Your task:
Examine each line of the data, and copy the ones containing "subsection".

Document images with source code
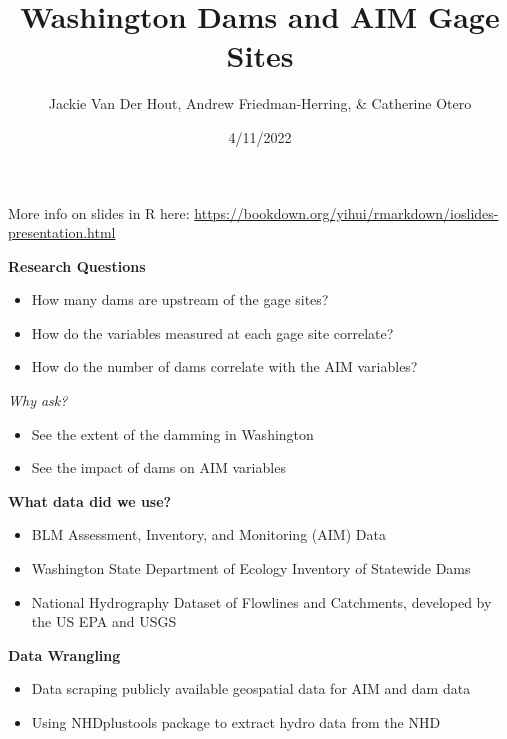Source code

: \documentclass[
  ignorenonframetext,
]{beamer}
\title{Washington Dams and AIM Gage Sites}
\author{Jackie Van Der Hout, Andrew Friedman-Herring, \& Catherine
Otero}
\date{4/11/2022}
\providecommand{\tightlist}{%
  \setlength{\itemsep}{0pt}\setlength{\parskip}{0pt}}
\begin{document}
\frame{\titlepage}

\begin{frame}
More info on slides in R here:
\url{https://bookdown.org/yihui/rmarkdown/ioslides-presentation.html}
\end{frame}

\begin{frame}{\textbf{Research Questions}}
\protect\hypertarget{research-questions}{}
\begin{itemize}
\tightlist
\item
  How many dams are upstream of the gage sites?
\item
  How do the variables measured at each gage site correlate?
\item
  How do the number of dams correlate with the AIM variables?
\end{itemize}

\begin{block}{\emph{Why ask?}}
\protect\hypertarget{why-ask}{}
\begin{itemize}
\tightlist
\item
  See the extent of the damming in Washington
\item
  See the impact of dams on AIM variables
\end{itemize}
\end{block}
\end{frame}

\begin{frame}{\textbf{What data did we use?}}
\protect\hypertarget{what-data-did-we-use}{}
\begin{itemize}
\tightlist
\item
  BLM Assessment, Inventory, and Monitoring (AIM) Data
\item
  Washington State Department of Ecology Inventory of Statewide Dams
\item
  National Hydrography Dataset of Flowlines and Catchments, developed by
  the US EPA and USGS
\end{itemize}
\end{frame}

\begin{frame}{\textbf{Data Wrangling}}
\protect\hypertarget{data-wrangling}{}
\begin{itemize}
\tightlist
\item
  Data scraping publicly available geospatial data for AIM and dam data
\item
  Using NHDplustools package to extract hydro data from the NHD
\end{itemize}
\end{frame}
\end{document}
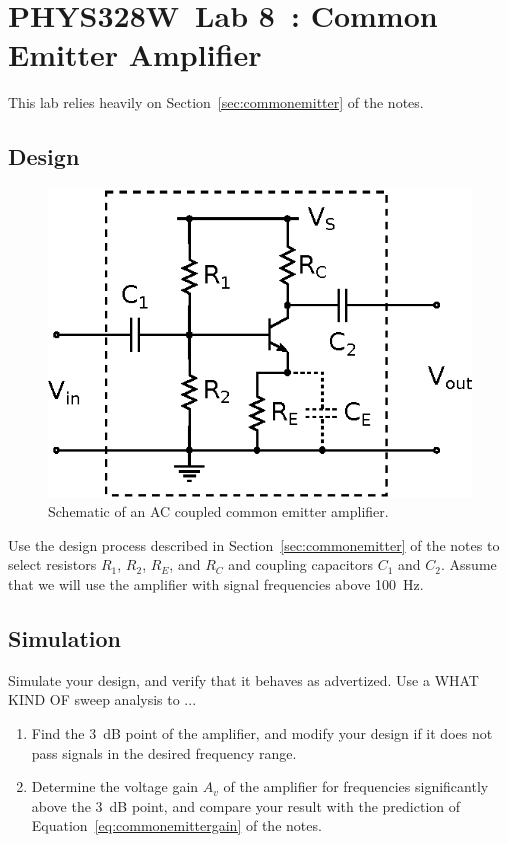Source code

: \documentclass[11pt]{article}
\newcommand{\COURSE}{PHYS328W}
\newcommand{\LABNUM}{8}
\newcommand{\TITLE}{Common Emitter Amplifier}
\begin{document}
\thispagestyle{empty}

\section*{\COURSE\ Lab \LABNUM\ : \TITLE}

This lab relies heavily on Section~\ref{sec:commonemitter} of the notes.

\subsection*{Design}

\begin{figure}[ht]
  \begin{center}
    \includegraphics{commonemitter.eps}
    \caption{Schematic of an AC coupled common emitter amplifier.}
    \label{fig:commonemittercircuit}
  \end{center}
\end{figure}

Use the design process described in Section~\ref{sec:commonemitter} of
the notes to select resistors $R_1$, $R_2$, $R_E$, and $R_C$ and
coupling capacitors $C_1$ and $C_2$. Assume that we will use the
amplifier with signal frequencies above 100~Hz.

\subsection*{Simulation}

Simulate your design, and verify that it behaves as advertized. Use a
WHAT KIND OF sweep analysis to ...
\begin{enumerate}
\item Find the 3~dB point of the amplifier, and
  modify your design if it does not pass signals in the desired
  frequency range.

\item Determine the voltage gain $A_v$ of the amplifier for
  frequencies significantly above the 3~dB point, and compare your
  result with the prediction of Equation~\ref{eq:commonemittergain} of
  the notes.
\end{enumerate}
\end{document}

Response to this exercise:
\subsection*{Design}
\subsection*{Simulation}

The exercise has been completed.